How Do You Determine the Safety of a Region?


“The most important decision you’ll ever make is whether you live in a friendly universe or a hostile universe” ~Einstein

After we had crossed the border of San Miguel between Ecuador and Colombia, Coen posted a message on the Pan-American Travelers Facebook group. We got a mixed response with some members called us careless.

Coen commented and while for some that added a (much wanted) nuance to the initial post, others continued to call us careless.

Being Careless vs. Making an Informed Choice

I found it an interesting thread. In our opinion, we weighed the pros and cons and took a decision based on reliable information on both sides of the border (read about the actual border crossing here). We don’t feel we did something reckless at all. How could others see it so differently?

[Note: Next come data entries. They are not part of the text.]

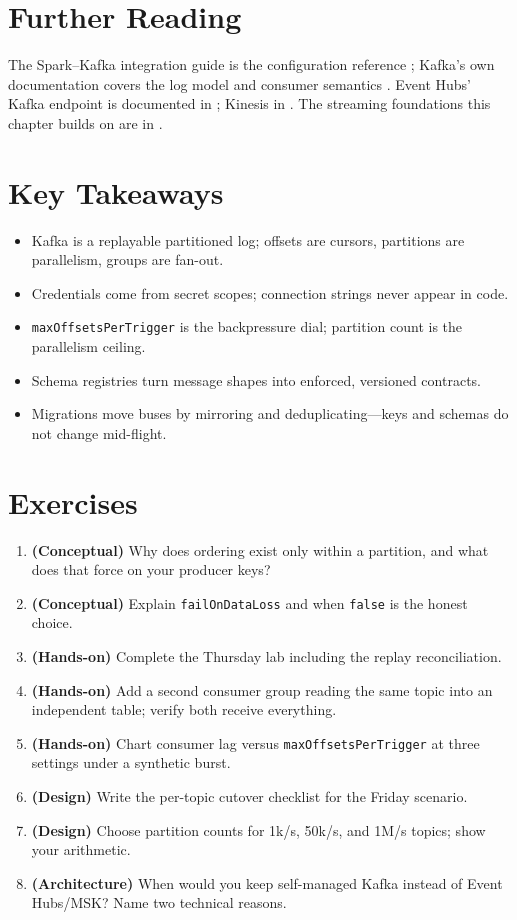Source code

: \section{Further Reading}
The Spark--Kafka integration guide is the configuration reference \cite{sparkKafkaIntegration}; Kafka's own documentation covers the log model and consumer semantics \cite{kafkaDocs}. Event Hubs' Kafka endpoint is documented in \cite{eventHubsKafka}; Kinesis in \cite{kinesisDocs}. The streaming foundations this chapter builds on are in \cite{sparkStructuredStreaming}.

\section*{Key Takeaways}
\begin{itemize}
    \item Kafka is a replayable partitioned log; offsets are cursors, partitions are parallelism, groups are fan-out.
    \item Credentials come from secret scopes; connection strings never appear in code.
    \item \texttt{maxOffsetsPerTrigger} is the backpressure dial; partition count is the parallelism ceiling.
    \item Schema registries turn message shapes into enforced, versioned contracts.
    \item Migrations move buses by mirroring and deduplicating---keys and schemas do not change mid-flight.
\end{itemize}

\section{Exercises}
\begin{enumerate}
    \item \textbf{(Conceptual)} Why does ordering exist only within a partition, and what does that force on your producer keys?
    \item \textbf{(Conceptual)} Explain \texttt{failOnDataLoss} and when \texttt{false} is the honest choice.
    \item \textbf{(Hands-on)} Complete the Thursday lab including the replay reconciliation.
    \item \textbf{(Hands-on)} Add a second consumer group reading the same topic into an independent table; verify both receive everything.
    \item \textbf{(Hands-on)} Chart consumer lag versus \texttt{maxOffsetsPerTrigger} at three settings under a synthetic burst.
    \item \textbf{(Design)} Write the per-topic cutover checklist for the Friday scenario.
    \item \textbf{(Design)} Choose partition counts for 1k/s, 50k/s, and 1M/s topics; show your arithmetic.
    \item \textbf{(Architecture)} When would you keep self-managed Kafka instead of Event Hubs/MSK? Name two technical reasons.
\end{enumerate}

Coen and I discussed the topic at great length.

  • When is something doable?
  • When is something safe?
  • When is something reckless?

Often safety issues are clear and there is no discussion about them. For example, today Chile or Argentina are safe travel destinations whereas most of us will agree that visiting Syria isn’t a good idea right now. Today, countries such as Iran, Pakistan, and Colombia spark the debate: go or no go?

In some cases safe/doable/reckless balance on a fine line. The interpretation of a region being safe or not may differ. This is not the first time we’ve come across contradictory opinions.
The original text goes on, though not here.